**TASK TO COMPLETE**
Copying exactly, give the lines in the material below from the one with "Thu 16:00 VM" to the one with "## Edit current operation details", ends included, and nothing besides.

____ SUPPLIED RECORDS

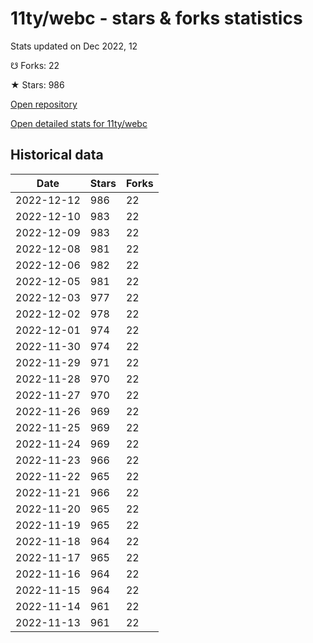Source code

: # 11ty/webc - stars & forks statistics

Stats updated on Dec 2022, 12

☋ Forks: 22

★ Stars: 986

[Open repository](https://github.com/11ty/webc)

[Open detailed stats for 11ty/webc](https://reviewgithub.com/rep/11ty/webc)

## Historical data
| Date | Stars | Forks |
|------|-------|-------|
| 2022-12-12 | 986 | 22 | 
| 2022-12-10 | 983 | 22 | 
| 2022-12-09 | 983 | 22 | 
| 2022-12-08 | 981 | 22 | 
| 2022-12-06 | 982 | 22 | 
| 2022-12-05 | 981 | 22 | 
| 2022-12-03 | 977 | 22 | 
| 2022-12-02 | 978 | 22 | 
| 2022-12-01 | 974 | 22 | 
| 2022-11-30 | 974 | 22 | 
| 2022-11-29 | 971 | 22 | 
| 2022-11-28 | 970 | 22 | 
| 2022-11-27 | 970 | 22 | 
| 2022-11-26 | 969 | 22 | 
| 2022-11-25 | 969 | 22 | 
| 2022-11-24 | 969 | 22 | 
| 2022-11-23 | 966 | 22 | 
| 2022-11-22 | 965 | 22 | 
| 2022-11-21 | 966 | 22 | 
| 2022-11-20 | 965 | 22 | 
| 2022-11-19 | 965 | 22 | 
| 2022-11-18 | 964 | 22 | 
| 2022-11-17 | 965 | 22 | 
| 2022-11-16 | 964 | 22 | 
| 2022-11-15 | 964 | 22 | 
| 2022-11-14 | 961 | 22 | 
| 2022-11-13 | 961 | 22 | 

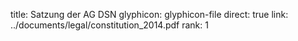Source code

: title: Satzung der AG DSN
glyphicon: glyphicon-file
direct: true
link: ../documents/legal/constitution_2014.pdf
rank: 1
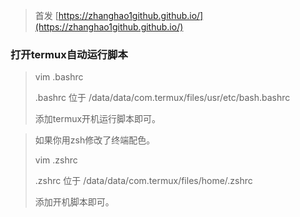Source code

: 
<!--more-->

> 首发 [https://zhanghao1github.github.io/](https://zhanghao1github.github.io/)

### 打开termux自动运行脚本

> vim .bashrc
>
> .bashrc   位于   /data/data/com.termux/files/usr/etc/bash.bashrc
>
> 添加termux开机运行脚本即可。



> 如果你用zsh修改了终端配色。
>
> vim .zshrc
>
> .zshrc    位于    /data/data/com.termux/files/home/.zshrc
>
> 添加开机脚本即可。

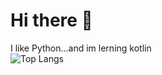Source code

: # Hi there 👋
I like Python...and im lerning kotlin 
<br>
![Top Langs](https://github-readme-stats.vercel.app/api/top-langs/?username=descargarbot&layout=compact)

________
____ SUPPLIED RECORDS

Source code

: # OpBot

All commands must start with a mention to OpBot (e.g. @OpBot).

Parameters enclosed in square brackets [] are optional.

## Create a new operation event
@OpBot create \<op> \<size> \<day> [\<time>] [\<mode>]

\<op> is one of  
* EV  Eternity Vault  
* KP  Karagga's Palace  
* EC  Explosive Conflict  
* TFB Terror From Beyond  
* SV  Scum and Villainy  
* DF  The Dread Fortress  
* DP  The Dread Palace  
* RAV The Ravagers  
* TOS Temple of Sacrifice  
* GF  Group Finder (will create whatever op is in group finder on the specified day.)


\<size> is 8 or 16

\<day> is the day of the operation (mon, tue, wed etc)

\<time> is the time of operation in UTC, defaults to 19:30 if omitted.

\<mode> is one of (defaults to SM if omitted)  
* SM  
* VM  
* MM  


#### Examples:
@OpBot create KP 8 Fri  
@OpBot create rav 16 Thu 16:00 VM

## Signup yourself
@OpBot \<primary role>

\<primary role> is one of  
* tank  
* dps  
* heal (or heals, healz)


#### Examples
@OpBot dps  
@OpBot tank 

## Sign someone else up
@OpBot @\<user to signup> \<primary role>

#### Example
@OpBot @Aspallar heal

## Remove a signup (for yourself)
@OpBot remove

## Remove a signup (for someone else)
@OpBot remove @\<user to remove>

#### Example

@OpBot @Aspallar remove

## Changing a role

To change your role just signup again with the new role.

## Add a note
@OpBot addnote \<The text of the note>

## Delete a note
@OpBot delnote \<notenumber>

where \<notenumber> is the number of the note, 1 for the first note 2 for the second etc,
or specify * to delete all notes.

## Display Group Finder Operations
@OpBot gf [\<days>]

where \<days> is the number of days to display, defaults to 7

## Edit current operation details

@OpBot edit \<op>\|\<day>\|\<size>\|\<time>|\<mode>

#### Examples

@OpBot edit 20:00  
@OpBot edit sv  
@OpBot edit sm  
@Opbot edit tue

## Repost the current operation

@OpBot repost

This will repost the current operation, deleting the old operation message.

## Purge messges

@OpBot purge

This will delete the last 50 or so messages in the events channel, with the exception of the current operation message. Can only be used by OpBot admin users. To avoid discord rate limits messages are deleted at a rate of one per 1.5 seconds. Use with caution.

________
____ SUPPLIED RECORDS

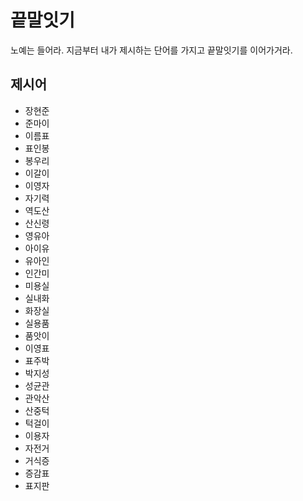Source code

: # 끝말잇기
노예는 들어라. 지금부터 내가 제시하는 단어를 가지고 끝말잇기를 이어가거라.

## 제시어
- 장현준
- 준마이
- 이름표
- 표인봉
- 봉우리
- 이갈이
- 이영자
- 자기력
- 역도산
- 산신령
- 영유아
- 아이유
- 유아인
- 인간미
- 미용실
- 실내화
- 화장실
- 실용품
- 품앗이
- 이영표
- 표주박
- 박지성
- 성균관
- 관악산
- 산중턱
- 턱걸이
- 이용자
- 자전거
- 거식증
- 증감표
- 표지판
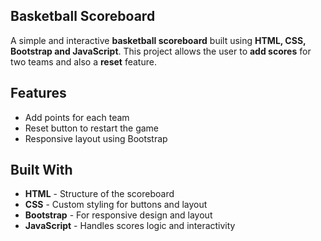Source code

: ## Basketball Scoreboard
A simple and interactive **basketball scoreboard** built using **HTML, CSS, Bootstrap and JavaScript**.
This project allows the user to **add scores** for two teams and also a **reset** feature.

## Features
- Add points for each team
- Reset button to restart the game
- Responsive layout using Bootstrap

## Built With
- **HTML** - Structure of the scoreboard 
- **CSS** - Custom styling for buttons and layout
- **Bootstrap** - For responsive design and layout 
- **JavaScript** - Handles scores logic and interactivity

________

**YOUR RESPONSE**
@OpBot create rav 16 Thu 16:00 VM

## Signup yourself
@OpBot \<primary role>

\<primary role> is one of  
* tank  
* dps  
* heal (or heals, healz)


#### Examples
@OpBot dps  
@OpBot tank 

## Sign someone else up
@OpBot @\<user to signup> \<primary role>

#### Example
@OpBot @Aspallar heal

## Remove a signup (for yourself)
@OpBot remove

## Remove a signup (for someone else)
@OpBot remove @\<user to remove>

#### Example

@OpBot @Aspallar remove

## Changing a role

To change your role just signup again with the new role.

## Add a note
@OpBot addnote \<The text of the note>

## Delete a note
@OpBot delnote \<notenumber>

where \<notenumber> is the number of the note, 1 for the first note 2 for the second etc,
or specify * to delete all notes.

## Display Group Finder Operations
@OpBot gf [\<days>]

where \<days> is the number of days to display, defaults to 7

## Edit current operation details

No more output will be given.